• [What is needed]
Scan the records below and copy every line that contains the string "sobre".

----------

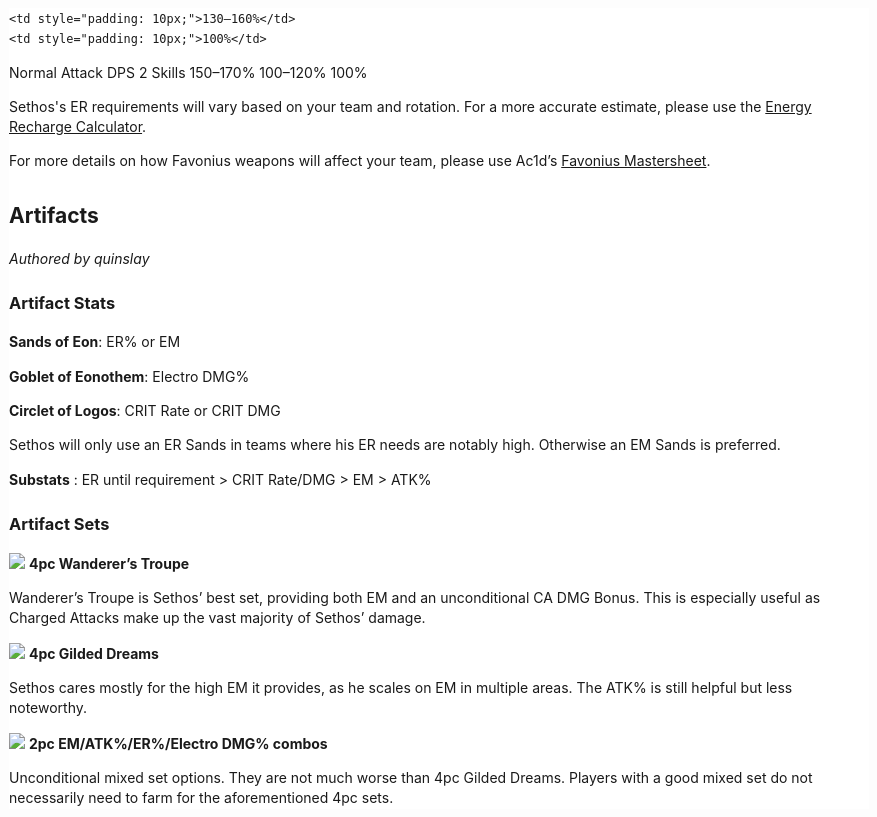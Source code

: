     <td style="padding: 10px;">130–160%</td>
    <td style="padding: 10px;">100%</td>
  </tr>
  <tr>
    <td>Normal Attack DPS 2 Skills</td>
    <td>150–170%</td>
    <td>100–120%</td>
    <td>100%</td>
  </tr>
</table>

Sethos's ER requirements will vary based on your team and rotation. For a more accurate estimate, please use the [Energy Recharge Calculator](https://docs.google.com/spreadsheets/d/1-vkmgp5n0bI9pvhUg110Aza3Emb2puLWdeoCgrxDlu4/).

For more details on how Favonius weapons will affect your team, please use Ac1d’s [Favonius Mastersheet](https://docs.google.com/spreadsheets/d/1mOnUdJJUaS9fRXXueP28inXWDoDxtUaQ-Ww6LipAuAE/).

## Artifacts

_Authored by quinslay_

### Artifact Stats

**Sands of Eon**: ER% or EM

**Goblet of Eonothem**: Electro DMG%

**Circlet of Logos**: CRIT Rate or CRIT DMG

Sethos will only use an ER Sands in teams where his ER needs are notably high. Otherwise an EM Sands is preferred.

**Substats** : ER until requirement > CRIT Rate/DMG > EM > ATK%

### Artifact Sets

![](/faq/sethos/4wt.png)
**4pc Wanderer’s Troupe**

Wanderer’s Troupe is Sethos’ best set, providing both EM and an unconditional CA DMG Bonus. This is especially useful as Charged Attacks make up the vast majority of Sethos’ damage.

![](/faq/sethos/4gd.png)
**4pc Gilded Dreams**

Sethos cares mostly for the high EM it provides, as he scales on EM in multiple areas. The ATK% is still helpful but less noteworthy.

![](/faq/sethos/2mix.png)
**2pc EM/ATK%/ER%/Electro DMG% combos**

Unconditional mixed set options. They are not much worse than 4pc Gilded Dreams. Players with a good mixed set do not necessarily need to farm for the aforementioned 4pc sets.
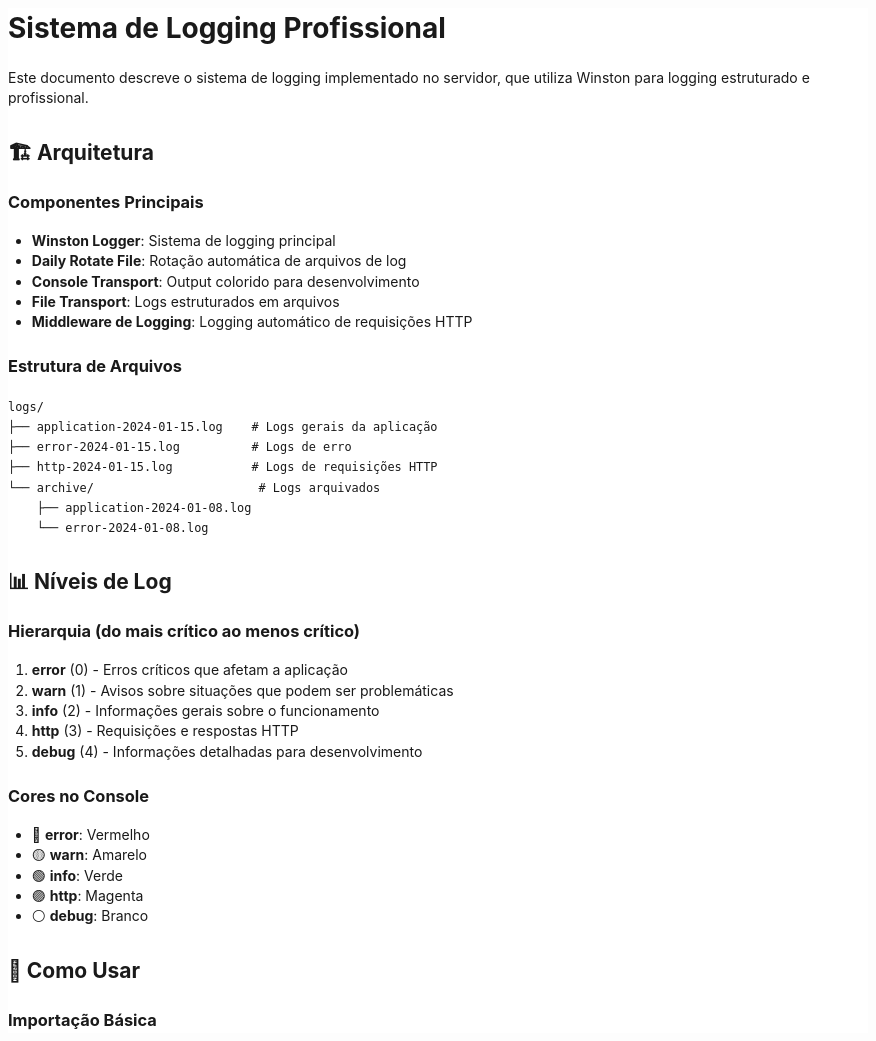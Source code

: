 # Sistema de Logging Profissional

Este documento descreve o sistema de logging implementado no servidor, que utiliza Winston para logging estruturado e profissional.

## 🏗️ Arquitetura

### Componentes Principais

- **Winston Logger**: Sistema de logging principal
- **Daily Rotate File**: Rotação automática de arquivos de log
- **Console Transport**: Output colorido para desenvolvimento
- **File Transport**: Logs estruturados em arquivos
- **Middleware de Logging**: Logging automático de requisições HTTP

### Estrutura de Arquivos

```
logs/
├── application-2024-01-15.log    # Logs gerais da aplicação
├── error-2024-01-15.log          # Logs de erro
├── http-2024-01-15.log           # Logs de requisições HTTP
└── archive/                       # Logs arquivados
    ├── application-2024-01-08.log
    └── error-2024-01-08.log
```

## 📊 Níveis de Log

### Hierarquia (do mais crítico ao menos crítico)

1. **error** (0) - Erros críticos que afetam a aplicação
2. **warn** (1) - Avisos sobre situações que podem ser problemáticas
3. **info** (2) - Informações gerais sobre o funcionamento
4. **http** (3) - Requisições e respostas HTTP
5. **debug** (4) - Informações detalhadas para desenvolvimento

### Cores no Console

- 🔴 **error**: Vermelho
- 🟡 **warn**: Amarelo
- 🟢 **info**: Verde
- 🟣 **http**: Magenta
- ⚪ **debug**: Branco

## 🚀 Como Usar

### Importação Básica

----------

• [Output for this exercise]
2. **warn** (1) - Avisos sobre situações que podem ser problemáticas
3. **info** (2) - Informações gerais sobre o funcionamento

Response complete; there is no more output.